I really want to get into testing the newest models with vLLM-MLX or MLX-OpenAI-Server and play with agents, but what is qx64 vs "regular" Q4? https://huggingface.co/mlx-community/Qwen3.5-35B-A3B-4bit https://huggingface.co/McG-221/Qwen3.5-35B-A3B-mxfp8
In the qx quants I enhance some extra layers, additional to the differential quanting already available
Reduced to its essentials, this is how Deckard(qx) operates. This is the formula I apply to Qwens, other architectures need different tuning. This one is ported directly from the Qwen3 line, so it's possible that after I do a bit more research, I might refine it for the 3.5, since a lot of expert layers could be enhanced and are generally small
if "v_proj" in path or "v_a_proj" in path or "v_b_proj" in path:
layer_bits = high_bits
group_size = high_group_size
if use_all_bits:
layer_bits = head_bits
# Only enhance down_proj for use_more_bits layers
if "down_proj" in path and use_more_bits:
layer_bits = high_bits
if "model.embed_tokens" in path:
layer_bits = high_bits
if uses_brainstorming:
group_size = 32
if "lm_head" in path:
layer_bits = head_bits
if uses_brainstorming:
group_size = 32
How it is different--some metrics
Highest arc usually, and generally the highest performance for its size, outperforming q8(mxfp8 is a fair approximation)
https://huggingface.co/nightmedia/Qwen3-30B-A3B-Element16-qx86-hi-mlx
Qwen3-30B-A3B-Element16
mxfp8 0.561,0.705,0.885,0.739,0.452,0.794,0.702
qx86-hi 0.562,0.751,0.882,0.752,0.468,0.807,0.695
qx64-hi 0.574,0.753,0.878,0.748,0.464,0.805,0.688
mxfp4 0.544,0.699,0.875,0.741,0.438,0.800,0.671
https://huggingface.co/nightmedia/Qwen3-30B-A3B-Element16b-qx86-hi-mlx
Qwen3-30B-A3B-Element16b
mxfp8 0.561,0.710,0.880,0.739,0.452,0.797,0.696
qx86-hi 0.569,0.742,0.882,0.751,0.466,0.803,0.699
qx64-hi 0.574,0.759,0.872,0.750,0.468,0.799,0.708
mxfp4 0.538,0.701,0.879,0.741,0.442,0.803,0.671
I will have an updated version of this quant soon, that should improve performance a bit
The quants were updated in place, and the updated formula is more stable now
It brings out some extra intelligence, Nightmedia's models are better.
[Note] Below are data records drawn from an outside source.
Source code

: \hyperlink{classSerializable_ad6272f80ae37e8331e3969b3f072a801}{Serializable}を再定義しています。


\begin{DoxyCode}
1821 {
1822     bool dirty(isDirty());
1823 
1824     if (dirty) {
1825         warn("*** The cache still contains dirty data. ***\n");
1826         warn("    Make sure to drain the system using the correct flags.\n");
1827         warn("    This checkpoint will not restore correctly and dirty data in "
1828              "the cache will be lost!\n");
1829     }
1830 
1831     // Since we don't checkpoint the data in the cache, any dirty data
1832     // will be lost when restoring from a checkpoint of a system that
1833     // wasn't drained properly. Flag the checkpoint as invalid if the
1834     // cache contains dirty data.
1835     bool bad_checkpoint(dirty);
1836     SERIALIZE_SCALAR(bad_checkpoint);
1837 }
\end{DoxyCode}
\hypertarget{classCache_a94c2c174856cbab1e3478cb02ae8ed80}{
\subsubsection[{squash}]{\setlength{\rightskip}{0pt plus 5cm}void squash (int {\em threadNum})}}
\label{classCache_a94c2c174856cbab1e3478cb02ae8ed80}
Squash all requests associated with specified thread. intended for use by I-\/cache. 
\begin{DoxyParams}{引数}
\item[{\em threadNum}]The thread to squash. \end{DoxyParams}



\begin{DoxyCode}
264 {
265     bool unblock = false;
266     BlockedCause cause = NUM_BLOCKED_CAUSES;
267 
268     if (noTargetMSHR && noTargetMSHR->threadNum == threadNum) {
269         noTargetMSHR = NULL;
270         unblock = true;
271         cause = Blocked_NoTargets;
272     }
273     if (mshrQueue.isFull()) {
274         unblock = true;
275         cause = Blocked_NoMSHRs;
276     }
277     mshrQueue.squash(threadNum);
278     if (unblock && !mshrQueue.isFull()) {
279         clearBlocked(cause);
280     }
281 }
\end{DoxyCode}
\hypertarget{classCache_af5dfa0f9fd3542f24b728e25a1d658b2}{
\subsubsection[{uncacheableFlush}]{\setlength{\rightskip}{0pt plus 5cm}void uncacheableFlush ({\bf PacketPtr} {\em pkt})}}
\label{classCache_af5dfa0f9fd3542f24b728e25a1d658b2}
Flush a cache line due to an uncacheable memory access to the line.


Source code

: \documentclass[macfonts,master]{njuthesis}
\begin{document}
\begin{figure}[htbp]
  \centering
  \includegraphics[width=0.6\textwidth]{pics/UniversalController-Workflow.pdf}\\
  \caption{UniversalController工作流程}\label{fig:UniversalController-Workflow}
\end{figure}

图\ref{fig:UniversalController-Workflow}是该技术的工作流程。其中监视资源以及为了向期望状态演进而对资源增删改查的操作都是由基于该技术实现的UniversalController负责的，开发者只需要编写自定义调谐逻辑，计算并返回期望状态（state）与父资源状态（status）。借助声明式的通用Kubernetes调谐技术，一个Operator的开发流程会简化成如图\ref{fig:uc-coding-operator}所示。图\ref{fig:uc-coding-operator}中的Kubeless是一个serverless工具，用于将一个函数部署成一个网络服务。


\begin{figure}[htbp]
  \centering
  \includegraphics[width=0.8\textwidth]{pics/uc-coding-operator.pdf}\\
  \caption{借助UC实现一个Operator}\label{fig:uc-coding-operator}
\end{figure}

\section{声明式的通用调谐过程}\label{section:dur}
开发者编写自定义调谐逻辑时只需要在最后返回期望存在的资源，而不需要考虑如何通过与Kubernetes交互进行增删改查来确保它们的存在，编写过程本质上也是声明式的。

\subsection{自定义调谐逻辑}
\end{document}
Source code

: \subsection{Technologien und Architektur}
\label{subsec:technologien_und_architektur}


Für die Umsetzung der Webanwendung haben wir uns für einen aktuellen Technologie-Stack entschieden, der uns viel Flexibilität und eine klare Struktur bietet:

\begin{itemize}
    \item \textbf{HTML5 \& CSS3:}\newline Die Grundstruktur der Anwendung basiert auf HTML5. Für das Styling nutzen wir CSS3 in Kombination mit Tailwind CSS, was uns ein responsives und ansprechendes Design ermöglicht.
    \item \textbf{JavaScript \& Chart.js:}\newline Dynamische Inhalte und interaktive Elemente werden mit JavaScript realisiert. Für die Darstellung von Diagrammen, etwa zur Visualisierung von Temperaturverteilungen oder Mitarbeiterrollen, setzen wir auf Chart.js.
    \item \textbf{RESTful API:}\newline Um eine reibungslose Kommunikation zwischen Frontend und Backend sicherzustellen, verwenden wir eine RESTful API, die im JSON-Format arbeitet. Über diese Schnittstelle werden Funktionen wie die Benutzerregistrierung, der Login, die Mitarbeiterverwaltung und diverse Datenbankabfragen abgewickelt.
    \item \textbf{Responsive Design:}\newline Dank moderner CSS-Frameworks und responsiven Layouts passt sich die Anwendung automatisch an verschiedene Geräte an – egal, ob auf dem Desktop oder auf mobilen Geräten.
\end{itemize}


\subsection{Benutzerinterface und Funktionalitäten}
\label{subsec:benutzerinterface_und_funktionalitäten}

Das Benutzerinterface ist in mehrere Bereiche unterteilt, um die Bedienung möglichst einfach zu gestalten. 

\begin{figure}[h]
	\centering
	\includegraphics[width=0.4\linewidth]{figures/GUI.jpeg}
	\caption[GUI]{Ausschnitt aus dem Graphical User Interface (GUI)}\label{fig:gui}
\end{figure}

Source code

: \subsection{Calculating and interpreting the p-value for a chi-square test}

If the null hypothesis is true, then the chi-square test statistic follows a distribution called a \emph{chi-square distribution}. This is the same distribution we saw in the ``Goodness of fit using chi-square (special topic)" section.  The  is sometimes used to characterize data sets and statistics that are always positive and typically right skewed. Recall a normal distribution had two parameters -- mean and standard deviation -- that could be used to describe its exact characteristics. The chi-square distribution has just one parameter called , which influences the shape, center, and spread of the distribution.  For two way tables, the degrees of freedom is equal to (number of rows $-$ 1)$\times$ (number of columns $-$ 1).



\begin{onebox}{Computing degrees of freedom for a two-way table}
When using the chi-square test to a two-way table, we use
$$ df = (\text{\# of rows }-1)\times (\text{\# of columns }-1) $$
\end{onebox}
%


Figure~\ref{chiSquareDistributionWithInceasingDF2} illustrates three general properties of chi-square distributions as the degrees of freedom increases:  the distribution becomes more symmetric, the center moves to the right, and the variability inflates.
People who ask AI for relationship advice probably won't notice the differience.
But for science, analysis, new problems....it does help.
Not with this model, no :)
Definitely no new model can do RP in their standard configuration, since the bulletpoint output on everything sort of kills the buzz.
We will see the old Qwens for a while now. Even Coder-Next has better "vibes", in fact a bit too much, and I was waiting for someone to do a training on it, so I can do a merge; for that mergekit should support the Next architecture, which is a different thing altogether.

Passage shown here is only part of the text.